======== Provided information ========
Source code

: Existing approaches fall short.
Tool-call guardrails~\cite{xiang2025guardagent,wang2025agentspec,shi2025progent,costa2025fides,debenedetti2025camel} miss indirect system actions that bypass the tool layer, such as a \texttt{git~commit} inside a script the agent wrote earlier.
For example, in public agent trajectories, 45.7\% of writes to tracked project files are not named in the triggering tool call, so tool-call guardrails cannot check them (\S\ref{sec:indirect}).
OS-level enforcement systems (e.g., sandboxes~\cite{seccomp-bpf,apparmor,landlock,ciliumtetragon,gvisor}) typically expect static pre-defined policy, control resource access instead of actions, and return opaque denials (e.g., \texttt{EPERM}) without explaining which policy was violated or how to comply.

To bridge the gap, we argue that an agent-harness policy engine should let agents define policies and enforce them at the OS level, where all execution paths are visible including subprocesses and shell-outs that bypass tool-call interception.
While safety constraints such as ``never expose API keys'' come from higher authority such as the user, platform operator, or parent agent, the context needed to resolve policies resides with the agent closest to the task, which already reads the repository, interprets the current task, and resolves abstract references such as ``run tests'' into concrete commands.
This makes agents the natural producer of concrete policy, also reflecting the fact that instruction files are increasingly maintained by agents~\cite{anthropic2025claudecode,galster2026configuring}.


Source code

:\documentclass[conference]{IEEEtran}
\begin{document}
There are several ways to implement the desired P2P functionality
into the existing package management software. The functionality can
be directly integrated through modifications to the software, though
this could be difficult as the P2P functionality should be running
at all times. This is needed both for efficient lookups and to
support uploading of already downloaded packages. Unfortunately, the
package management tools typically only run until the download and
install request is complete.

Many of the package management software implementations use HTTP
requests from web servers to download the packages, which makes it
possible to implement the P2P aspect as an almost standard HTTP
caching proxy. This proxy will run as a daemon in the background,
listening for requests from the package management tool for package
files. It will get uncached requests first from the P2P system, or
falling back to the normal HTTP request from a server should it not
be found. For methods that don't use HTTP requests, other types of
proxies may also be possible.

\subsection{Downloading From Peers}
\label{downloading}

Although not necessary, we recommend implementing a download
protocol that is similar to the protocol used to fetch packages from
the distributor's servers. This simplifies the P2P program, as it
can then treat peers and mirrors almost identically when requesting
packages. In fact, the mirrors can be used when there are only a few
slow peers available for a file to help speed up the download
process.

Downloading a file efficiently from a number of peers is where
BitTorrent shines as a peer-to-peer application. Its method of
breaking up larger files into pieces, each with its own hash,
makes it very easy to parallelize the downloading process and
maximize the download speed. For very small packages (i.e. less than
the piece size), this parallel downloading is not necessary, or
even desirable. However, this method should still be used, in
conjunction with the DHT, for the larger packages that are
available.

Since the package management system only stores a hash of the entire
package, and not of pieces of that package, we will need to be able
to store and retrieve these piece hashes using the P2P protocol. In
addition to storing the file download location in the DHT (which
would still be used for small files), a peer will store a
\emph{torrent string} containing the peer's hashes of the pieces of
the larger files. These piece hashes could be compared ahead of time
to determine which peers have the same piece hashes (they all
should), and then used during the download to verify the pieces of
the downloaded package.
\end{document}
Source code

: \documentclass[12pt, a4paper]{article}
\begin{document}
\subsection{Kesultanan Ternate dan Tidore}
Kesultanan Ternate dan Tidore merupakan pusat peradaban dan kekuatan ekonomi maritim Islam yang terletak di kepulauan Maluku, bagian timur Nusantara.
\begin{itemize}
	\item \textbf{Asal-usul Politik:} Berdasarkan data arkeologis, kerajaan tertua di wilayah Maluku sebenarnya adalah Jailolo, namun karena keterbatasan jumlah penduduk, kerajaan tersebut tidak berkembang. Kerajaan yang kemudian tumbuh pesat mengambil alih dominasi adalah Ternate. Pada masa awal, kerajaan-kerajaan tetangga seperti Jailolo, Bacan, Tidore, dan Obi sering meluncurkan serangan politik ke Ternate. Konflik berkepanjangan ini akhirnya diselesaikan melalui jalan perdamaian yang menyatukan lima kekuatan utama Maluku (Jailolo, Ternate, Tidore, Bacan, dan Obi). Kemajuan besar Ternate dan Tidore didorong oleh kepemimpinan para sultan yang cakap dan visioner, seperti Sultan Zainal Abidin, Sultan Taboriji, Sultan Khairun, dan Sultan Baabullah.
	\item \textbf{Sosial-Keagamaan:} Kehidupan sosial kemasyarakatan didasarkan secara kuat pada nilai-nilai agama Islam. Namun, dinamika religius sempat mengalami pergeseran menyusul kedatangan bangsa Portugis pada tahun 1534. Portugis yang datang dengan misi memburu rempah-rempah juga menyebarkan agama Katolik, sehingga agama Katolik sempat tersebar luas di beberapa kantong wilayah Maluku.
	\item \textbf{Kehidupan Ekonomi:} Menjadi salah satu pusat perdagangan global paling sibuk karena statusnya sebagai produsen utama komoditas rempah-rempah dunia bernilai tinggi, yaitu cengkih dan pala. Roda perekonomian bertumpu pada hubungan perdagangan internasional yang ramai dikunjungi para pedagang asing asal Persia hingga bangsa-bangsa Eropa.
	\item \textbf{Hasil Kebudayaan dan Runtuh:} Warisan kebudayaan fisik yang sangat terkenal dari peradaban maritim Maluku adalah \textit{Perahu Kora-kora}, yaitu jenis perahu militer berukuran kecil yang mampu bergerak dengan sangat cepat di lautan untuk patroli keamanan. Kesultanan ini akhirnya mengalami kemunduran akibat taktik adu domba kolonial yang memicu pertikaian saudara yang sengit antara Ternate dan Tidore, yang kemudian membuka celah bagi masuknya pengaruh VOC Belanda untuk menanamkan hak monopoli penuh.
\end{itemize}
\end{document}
========
▶ **Try it**: Would you transcribe every entry exactly?

▶ **Response area**:
Source code

: Existing approaches fall short.
Tool-call guardrails~\cite{xiang2025guardagent,wang2025agentspec,shi2025progent,costa2025fides,debenedetti2025camel} miss indirect system actions that bypass the tool layer, such as a \texttt{git~commit} inside a script the agent wrote earlier.
For example, in public agent trajectories, 45.7\% of writes to tracked project files are not named in the triggering tool call, so tool-call guardrails cannot check them (\S\ref{sec:indirect}).
OS-level enforcement systems (e.g., sandboxes~\cite{seccomp-bpf,apparmor,landlock,ciliumtetragon,gvisor}) typically expect static pre-defined policy, control resource access instead of actions, and return opaque denials (e.g., \texttt{EPERM}) without explaining which policy was violated or how to comply.

To bridge the gap, we argue that an agent-harness policy engine should let agents define policies and enforce them at the OS level, where all execution paths are visible including subprocesses and shell-outs that bypass tool-call interception.
While safety constraints such as ``never expose API keys'' come from higher authority such as the user, platform operator, or parent agent, the context needed to resolve policies resides with the agent closest to the task, which already reads the repository, interprets the current task, and resolves abstract references such as ``run tests'' into concrete commands.
This makes agents the natural producer of concrete policy, also reflecting the fact that instruction files are increasingly maintained by agents~\cite{anthropic2025claudecode,galster2026configuring}.


Source code

:\documentclass[conference]{IEEEtran}
\begin{document}
There are several ways to implement the desired P2P functionality
into the existing package management software. The functionality can
be directly integrated through modifications to the software, though
this could be difficult as the P2P functionality should be running
at all times. This is needed both for efficient lookups and to
support uploading of already downloaded packages. Unfortunately, the
package management tools typically only run until the download and
install request is complete.

Many of the package management software implementations use HTTP
requests from web servers to download the packages, which makes it
possible to implement the P2P aspect as an almost standard HTTP
caching proxy. This proxy will run as a daemon in the background,
listening for requests from the package management tool for package
files. It will get uncached requests first from the P2P system, or
falling back to the normal HTTP request from a server should it not
be found. For methods that don't use HTTP requests, other types of
proxies may also be possible.

\subsection{Downloading From Peers}
\label{downloading}

Although not necessary, we recommend implementing a download
protocol that is similar to the protocol used to fetch packages from
the distributor's servers. This simplifies the P2P program, as it
can then treat peers and mirrors almost identically when requesting
packages. In fact, the mirrors can be used when there are only a few
slow peers available for a file to help speed up the download
process.

Downloading a file efficiently from a number of peers is where
BitTorrent shines as a peer-to-peer application. Its method of
breaking up larger files into pieces, each with its own hash,
makes it very easy to parallelize the downloading process and
maximize the download speed. For very small packages (i.e. less than
the piece size), this parallel downloading is not necessary, or
even desirable. However, this method should still be used, in
conjunction with the DHT, for the larger packages that are
available.

Since the package management system only stores a hash of the entire
package, and not of pieces of that package, we will need to be able
to store and retrieve these piece hashes using the P2P protocol. In
addition to storing the file download location in the DHT (which
would still be used for small files), a peer will store a
\emph{torrent string} containing the peer's hashes of the pieces of
the larger files. These piece hashes could be compared ahead of time
to determine which peers have the same piece hashes (they all
should), and then used during the download to verify the pieces of
the downloaded package.
\end{document}
Source code

: \documentclass[12pt, a4paper]{article}
\begin{document}
\subsection{Kesultanan Ternate dan Tidore}
Kesultanan Ternate dan Tidore merupakan pusat peradaban dan kekuatan ekonomi maritim Islam yang terletak di kepulauan Maluku, bagian timur Nusantara.
\begin{itemize}
	\item \textbf{Asal-usul Politik:} Berdasarkan data arkeologis, kerajaan tertua di wilayah Maluku sebenarnya adalah Jailolo, namun karena keterbatasan jumlah penduduk, kerajaan tersebut tidak berkembang. Kerajaan yang kemudian tumbuh pesat mengambil alih dominasi adalah Ternate. Pada masa awal, kerajaan-kerajaan tetangga seperti Jailolo, Bacan, Tidore, dan Obi sering meluncurkan serangan politik ke Ternate. Konflik berkepanjangan ini akhirnya diselesaikan melalui jalan perdamaian yang menyatukan lima kekuatan utama Maluku (Jailolo, Ternate, Tidore, Bacan, dan Obi). Kemajuan besar Ternate dan Tidore didorong oleh kepemimpinan para sultan yang cakap dan visioner, seperti Sultan Zainal Abidin, Sultan Taboriji, Sultan Khairun, dan Sultan Baabullah.
	\item \textbf{Sosial-Keagamaan:} Kehidupan sosial kemasyarakatan didasarkan secara kuat pada nilai-nilai agama Islam. Namun, dinamika religius sempat mengalami pergeseran menyusul kedatangan bangsa Portugis pada tahun 1534. Portugis yang datang dengan misi memburu rempah-rempah juga menyebarkan agama Katolik, sehingga agama Katolik sempat tersebar luas di beberapa kantong wilayah Maluku.
	\item \textbf{Kehidupan Ekonomi:} Menjadi salah satu pusat perdagangan global paling sibuk karena statusnya sebagai produsen utama komoditas rempah-rempah dunia bernilai tinggi, yaitu cengkih dan pala. Roda perekonomian bertumpu pada hubungan perdagangan internasional yang ramai dikunjungi para pedagang asing asal Persia hingga bangsa-bangsa Eropa.
	\item \textbf{Hasil Kebudayaan dan Runtuh:} Warisan kebudayaan fisik yang sangat terkenal dari peradaban maritim Maluku adalah \textit{Perahu Kora-kora}, yaitu jenis perahu militer berukuran kecil yang mampu bergerak dengan sangat cepat di lautan untuk patroli keamanan. Kesultanan ini akhirnya mengalami kemunduran akibat taktik adu domba kolonial yang memicu pertikaian saudara yang sengit antara Ternate dan Tidore, yang kemudian membuka celah bagi masuknya pengaruh VOC Belanda untuk menanamkan hak monopoli penuh.
\end{itemize}
\end{document}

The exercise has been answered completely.